The data Start Marker

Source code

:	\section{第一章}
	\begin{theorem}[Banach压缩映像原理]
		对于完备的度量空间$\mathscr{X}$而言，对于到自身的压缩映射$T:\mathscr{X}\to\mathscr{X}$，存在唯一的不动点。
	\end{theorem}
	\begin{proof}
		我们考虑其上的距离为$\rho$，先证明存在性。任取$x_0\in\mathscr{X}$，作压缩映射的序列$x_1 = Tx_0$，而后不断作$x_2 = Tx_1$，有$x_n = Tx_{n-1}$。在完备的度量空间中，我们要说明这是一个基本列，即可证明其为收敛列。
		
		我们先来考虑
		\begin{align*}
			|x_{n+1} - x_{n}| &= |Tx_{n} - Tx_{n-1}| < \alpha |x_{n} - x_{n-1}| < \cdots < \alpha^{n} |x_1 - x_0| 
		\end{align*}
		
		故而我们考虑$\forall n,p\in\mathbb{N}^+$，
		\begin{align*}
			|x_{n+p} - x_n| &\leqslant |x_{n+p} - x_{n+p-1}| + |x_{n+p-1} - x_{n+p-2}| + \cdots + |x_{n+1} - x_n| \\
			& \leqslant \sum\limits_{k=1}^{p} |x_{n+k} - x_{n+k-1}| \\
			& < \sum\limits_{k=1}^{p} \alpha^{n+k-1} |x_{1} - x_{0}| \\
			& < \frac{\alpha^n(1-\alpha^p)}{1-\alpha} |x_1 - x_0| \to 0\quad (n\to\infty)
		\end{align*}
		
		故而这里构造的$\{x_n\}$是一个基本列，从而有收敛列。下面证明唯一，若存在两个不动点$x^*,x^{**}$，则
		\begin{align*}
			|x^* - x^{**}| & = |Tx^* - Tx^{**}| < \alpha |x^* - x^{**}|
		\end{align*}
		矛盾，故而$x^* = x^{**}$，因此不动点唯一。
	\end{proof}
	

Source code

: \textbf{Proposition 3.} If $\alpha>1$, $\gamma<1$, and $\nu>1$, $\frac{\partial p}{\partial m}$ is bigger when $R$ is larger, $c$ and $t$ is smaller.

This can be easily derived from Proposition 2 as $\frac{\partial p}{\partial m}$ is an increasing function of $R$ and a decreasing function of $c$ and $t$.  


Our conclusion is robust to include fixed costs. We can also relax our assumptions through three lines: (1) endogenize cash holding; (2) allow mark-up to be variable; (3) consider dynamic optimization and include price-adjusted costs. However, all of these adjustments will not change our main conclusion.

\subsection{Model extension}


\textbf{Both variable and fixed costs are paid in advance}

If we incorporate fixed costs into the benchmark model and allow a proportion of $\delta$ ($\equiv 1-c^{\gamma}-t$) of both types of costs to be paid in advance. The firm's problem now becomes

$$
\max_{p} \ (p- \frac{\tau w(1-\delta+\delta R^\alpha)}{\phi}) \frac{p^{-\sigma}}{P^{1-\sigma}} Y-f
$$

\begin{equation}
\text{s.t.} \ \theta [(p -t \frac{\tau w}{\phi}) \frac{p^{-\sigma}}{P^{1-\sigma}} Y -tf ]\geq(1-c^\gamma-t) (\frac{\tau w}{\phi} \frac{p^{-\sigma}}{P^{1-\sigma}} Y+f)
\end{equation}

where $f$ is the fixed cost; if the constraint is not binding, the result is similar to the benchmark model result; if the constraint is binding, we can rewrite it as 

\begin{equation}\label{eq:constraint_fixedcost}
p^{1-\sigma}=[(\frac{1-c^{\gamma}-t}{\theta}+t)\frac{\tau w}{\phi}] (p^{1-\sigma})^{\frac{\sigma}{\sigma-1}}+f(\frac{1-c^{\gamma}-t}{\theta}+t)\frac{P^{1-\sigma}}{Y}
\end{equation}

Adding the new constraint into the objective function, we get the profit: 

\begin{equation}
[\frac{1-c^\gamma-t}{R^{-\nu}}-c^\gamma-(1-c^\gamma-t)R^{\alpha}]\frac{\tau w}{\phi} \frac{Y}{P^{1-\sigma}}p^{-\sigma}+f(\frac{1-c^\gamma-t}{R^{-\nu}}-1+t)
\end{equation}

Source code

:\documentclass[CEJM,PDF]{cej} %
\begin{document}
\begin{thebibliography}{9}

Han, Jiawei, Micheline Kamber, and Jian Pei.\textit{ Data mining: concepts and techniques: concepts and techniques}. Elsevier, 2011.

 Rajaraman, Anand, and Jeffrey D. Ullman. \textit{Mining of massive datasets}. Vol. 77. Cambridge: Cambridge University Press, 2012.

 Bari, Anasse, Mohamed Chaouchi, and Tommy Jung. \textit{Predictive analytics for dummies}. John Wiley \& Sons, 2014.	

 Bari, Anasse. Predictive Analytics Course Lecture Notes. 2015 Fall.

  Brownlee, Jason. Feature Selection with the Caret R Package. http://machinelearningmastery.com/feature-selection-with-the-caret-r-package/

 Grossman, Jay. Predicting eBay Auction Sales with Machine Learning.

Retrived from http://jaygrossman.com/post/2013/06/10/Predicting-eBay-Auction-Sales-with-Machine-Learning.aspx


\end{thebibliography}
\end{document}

The data End Marker

- **What needs to be done**
The only output should be the lines from the one containing "Grossman, Jay. Predicting" through the final line of the material above, copied exactly.

- **Written response**
 Grossman, Jay. Predicting eBay Auction Sales with Machine Learning.

Retrived from http://jaygrossman.com/post/2013/06/10/Predicting-eBay-Auction-Sales-with-Machine-Learning.aspx


\end{thebibliography}
\end{document}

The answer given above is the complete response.